News Release

Study identifies never-before-seen dual function in enzyme critical for cancer growth

Research team discovers new role for the pol theta enzyme

Peer-Reviewed Publication

Larner College of Medicine at the University of Vermont

Polymerase theta

image: This cartoon demonstrates the three-dimensional structure of the pol theta enzyme. view more 

Credit: S. Doublie, University of Vermont

Considered the most lethal form of DNA damage, double-strand breaks must be repaired to prevent cell death. In developing therapies for hard-to-treat breast and ovarian cancers in patients with BRCA gene mutations, scientists aim to identify ways to keep cancer cells from using DNA break repair pathways. New findings demonstrate a previously-unknown capability for polymerase theta (pol theta) - a key enzyme in this repair function - that shows promise as a new avenue for treatment development.

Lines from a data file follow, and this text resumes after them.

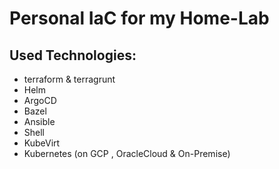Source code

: # Personal IaC for my Home-Lab


## Used Technologies:
 - terraform & terragrunt
 - Helm
 - ArgoCD
 - Bazel
 - Ansible
 - Shell
 - KubeVirt
 - Kubernetes (on GCP , OracleCloud & On-Premise)
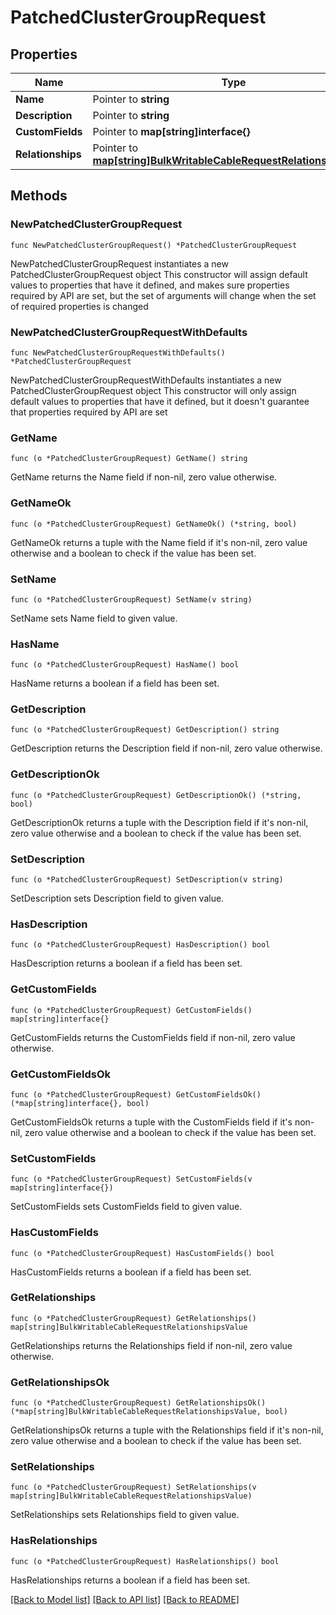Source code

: # PatchedClusterGroupRequest

## Properties

Name | Type | Description | Notes
------------ | ------------- | ------------- | -------------
**Name** | Pointer to **string** |  | [optional] 
**Description** | Pointer to **string** |  | [optional] 
**CustomFields** | Pointer to **map[string]interface{}** |  | [optional] 
**Relationships** | Pointer to [**map[string]BulkWritableCableRequestRelationshipsValue**](BulkWritableCableRequestRelationshipsValue.md) |  | [optional] 

## Methods

### NewPatchedClusterGroupRequest

`func NewPatchedClusterGroupRequest() *PatchedClusterGroupRequest`

NewPatchedClusterGroupRequest instantiates a new PatchedClusterGroupRequest object
This constructor will assign default values to properties that have it defined,
and makes sure properties required by API are set, but the set of arguments
will change when the set of required properties is changed

### NewPatchedClusterGroupRequestWithDefaults

`func NewPatchedClusterGroupRequestWithDefaults() *PatchedClusterGroupRequest`

NewPatchedClusterGroupRequestWithDefaults instantiates a new PatchedClusterGroupRequest object
This constructor will only assign default values to properties that have it defined,
but it doesn't guarantee that properties required by API are set

### GetName

`func (o *PatchedClusterGroupRequest) GetName() string`

GetName returns the Name field if non-nil, zero value otherwise.

### GetNameOk

`func (o *PatchedClusterGroupRequest) GetNameOk() (*string, bool)`

GetNameOk returns a tuple with the Name field if it's non-nil, zero value otherwise
and a boolean to check if the value has been set.

### SetName

`func (o *PatchedClusterGroupRequest) SetName(v string)`

SetName sets Name field to given value.

### HasName

`func (o *PatchedClusterGroupRequest) HasName() bool`

HasName returns a boolean if a field has been set.

### GetDescription

`func (o *PatchedClusterGroupRequest) GetDescription() string`

GetDescription returns the Description field if non-nil, zero value otherwise.

### GetDescriptionOk

`func (o *PatchedClusterGroupRequest) GetDescriptionOk() (*string, bool)`

GetDescriptionOk returns a tuple with the Description field if it's non-nil, zero value otherwise
and a boolean to check if the value has been set.

### SetDescription

`func (o *PatchedClusterGroupRequest) SetDescription(v string)`

SetDescription sets Description field to given value.

### HasDescription

`func (o *PatchedClusterGroupRequest) HasDescription() bool`

HasDescription returns a boolean if a field has been set.

### GetCustomFields

`func (o *PatchedClusterGroupRequest) GetCustomFields() map[string]interface{}`

GetCustomFields returns the CustomFields field if non-nil, zero value otherwise.

### GetCustomFieldsOk

`func (o *PatchedClusterGroupRequest) GetCustomFieldsOk() (*map[string]interface{}, bool)`

GetCustomFieldsOk returns a tuple with the CustomFields field if it's non-nil, zero value otherwise
and a boolean to check if the value has been set.

### SetCustomFields

`func (o *PatchedClusterGroupRequest) SetCustomFields(v map[string]interface{})`

SetCustomFields sets CustomFields field to given value.

### HasCustomFields

`func (o *PatchedClusterGroupRequest) HasCustomFields() bool`

HasCustomFields returns a boolean if a field has been set.

### GetRelationships

`func (o *PatchedClusterGroupRequest) GetRelationships() map[string]BulkWritableCableRequestRelationshipsValue`

GetRelationships returns the Relationships field if non-nil, zero value otherwise.

### GetRelationshipsOk

`func (o *PatchedClusterGroupRequest) GetRelationshipsOk() (*map[string]BulkWritableCableRequestRelationshipsValue, bool)`

GetRelationshipsOk returns a tuple with the Relationships field if it's non-nil, zero value otherwise
and a boolean to check if the value has been set.

### SetRelationships

`func (o *PatchedClusterGroupRequest) SetRelationships(v map[string]BulkWritableCableRequestRelationshipsValue)`

SetRelationships sets Relationships field to given value.

### HasRelationships

`func (o *PatchedClusterGroupRequest) HasRelationships() bool`

HasRelationships returns a boolean if a field has been set.


[[Back to Model list]](../README.md#documentation-for-models) [[Back to API list]](../README.md#documentation-for-api-endpoints) [[Back to README]](../README.md)


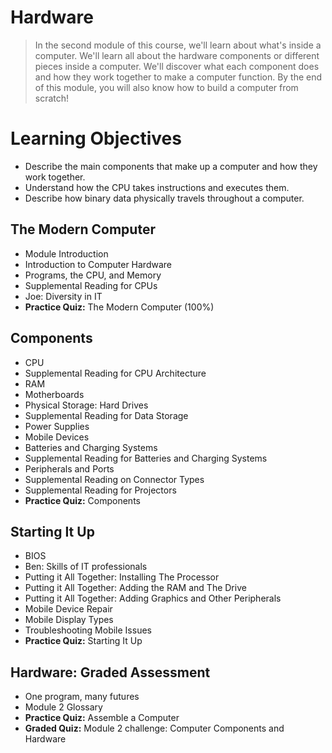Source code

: # Hardware
> In the second module of this course, we'll learn about what's inside a computer. We'll learn all about the hardware components or different pieces inside a computer. We'll discover what each component does and how they work together to make a computer function. By the end of this module, you will also know how to build a computer from scratch!
# Learning Objectives
- Describe the main components that make up a computer and how they work together.
- Understand how the CPU takes instructions and executes them.
- Describe how binary data physically travels throughout a computer.
## The Modern Computer
- Module Introduction
- Introduction to Computer Hardware
- Programs, the CPU, and Memory
- Supplemental Reading for CPUs
- Joe: Diversity in IT
- **Practice Quiz:** The Modern Computer (100%)
## Components
- CPU
- Supplemental Reading for CPU Architecture
- RAM
- Motherboards
- Physical Storage: Hard Drives
- Supplemental Reading for Data Storage
- Power Supplies
- Mobile Devices
- Batteries and Charging Systems
- Supplemental Reading for Batteries and Charging Systems
- Peripherals and Ports
- Supplemental Reading on Connector Types
- Supplemental Reading for Projectors
- **Practice Quiz:** Components
## Starting It Up
- BIOS
- Ben: Skills of IT professionals
- Putting it All Together: Installing The Processor
- Putting it All Together: Adding the RAM and The Drive
- Putting it All Together: Adding Graphics and Other Peripherals
- Mobile Device Repair
- Mobile Display Types
- Troubleshooting Mobile Issues
- **Practice Quiz:** Starting It Up
## Hardware: Graded Assessment
- One program, many futures
- Module 2 Glossary
- **Practice Quiz:** Assemble a Computer
- **Graded Quiz:** Module 2 challenge: Computer Components and Hardware
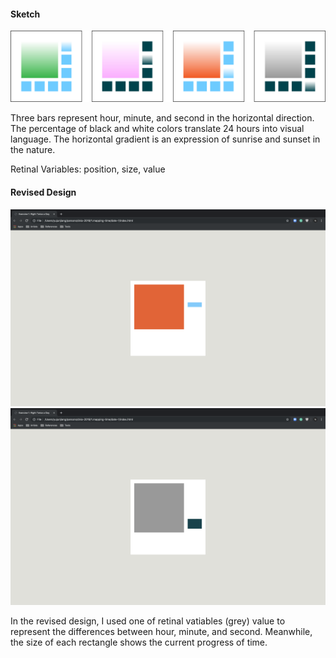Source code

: #### Sketch
![illustrative images](./date-1-original.png)

Three bars represent hour, minute, and second in the horizontal direction. The percentage of black and white colors translate 24 hours into visual language. The horizontal gradient is an expression of sunrise and sunset in the nature.

Retinal Variables: position, size, value

#### Revised Design
![illustrative images](./date-1-revised-1.png)
![illustrative images](./date-1-revised-2.png)

In the revised design, I used one of retinal vatiables (grey) value to represent the differences between hour, minute, and second. Meanwhile, the size of each rectangle shows the current progress of time.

The study results are published in Molecular Cell.

Researchers at the University of Vermont (UVM), The University of Texas MD Anderson Cancer Center (MD Anderson), and Yale University discovered that pol theta, previously known to extend DNA in the repair process, is also able to behave like a nuclease and trim DNA.

Because these cancer cells rely on the pol theta pathway to survive and repair double-strand breaks, researchers have been focused on pol theta and trying to find out how to inhibit this pathway.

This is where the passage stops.